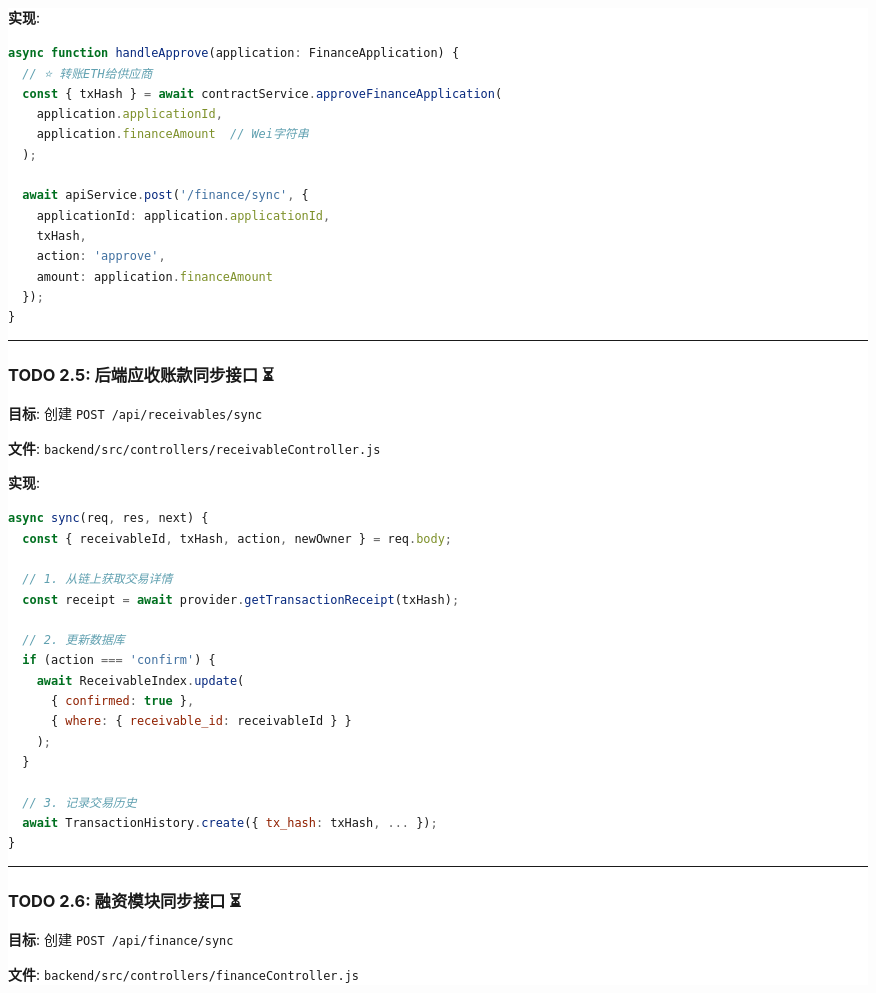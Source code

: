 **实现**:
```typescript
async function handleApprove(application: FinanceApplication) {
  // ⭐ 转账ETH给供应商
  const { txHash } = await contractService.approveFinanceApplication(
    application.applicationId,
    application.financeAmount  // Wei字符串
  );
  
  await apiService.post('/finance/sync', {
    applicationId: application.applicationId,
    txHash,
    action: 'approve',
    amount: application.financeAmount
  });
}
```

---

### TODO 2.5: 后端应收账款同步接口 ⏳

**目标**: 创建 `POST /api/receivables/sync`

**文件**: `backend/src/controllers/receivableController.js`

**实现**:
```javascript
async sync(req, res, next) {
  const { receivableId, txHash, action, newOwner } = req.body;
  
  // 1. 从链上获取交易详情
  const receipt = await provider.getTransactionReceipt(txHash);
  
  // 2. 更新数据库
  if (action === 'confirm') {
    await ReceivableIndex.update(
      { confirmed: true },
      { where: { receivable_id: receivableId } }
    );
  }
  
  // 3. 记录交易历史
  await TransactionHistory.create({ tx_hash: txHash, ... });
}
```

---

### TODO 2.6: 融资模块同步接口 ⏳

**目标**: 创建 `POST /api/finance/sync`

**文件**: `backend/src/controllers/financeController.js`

--

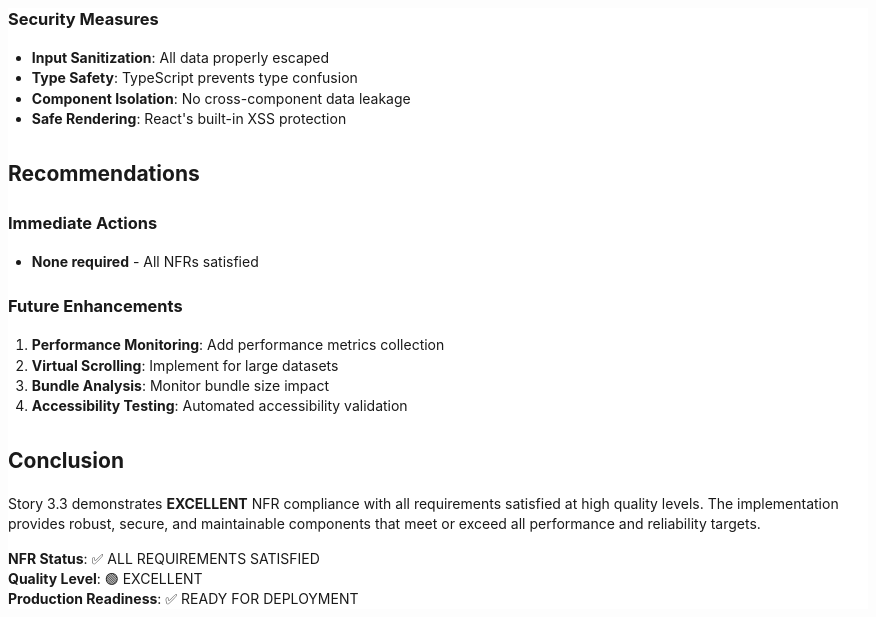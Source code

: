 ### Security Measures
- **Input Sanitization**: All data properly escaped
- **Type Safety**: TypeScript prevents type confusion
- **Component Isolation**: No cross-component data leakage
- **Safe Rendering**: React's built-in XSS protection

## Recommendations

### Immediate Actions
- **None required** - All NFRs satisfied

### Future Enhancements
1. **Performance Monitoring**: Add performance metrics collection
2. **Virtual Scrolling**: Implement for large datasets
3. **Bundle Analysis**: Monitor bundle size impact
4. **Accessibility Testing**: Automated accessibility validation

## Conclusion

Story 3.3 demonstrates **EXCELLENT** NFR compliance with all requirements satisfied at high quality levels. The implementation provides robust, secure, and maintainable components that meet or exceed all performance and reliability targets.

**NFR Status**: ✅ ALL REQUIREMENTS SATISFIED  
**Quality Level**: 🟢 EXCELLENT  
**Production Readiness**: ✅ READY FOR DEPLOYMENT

_AIM OF THE EXERCISE_
Where a line in the entries holds "controllers", copy that line.

_TASK ANSWER_
**文件**: `backend/src/controllers/receivableController.js`
**文件**: `backend/src/controllers/financeController.js`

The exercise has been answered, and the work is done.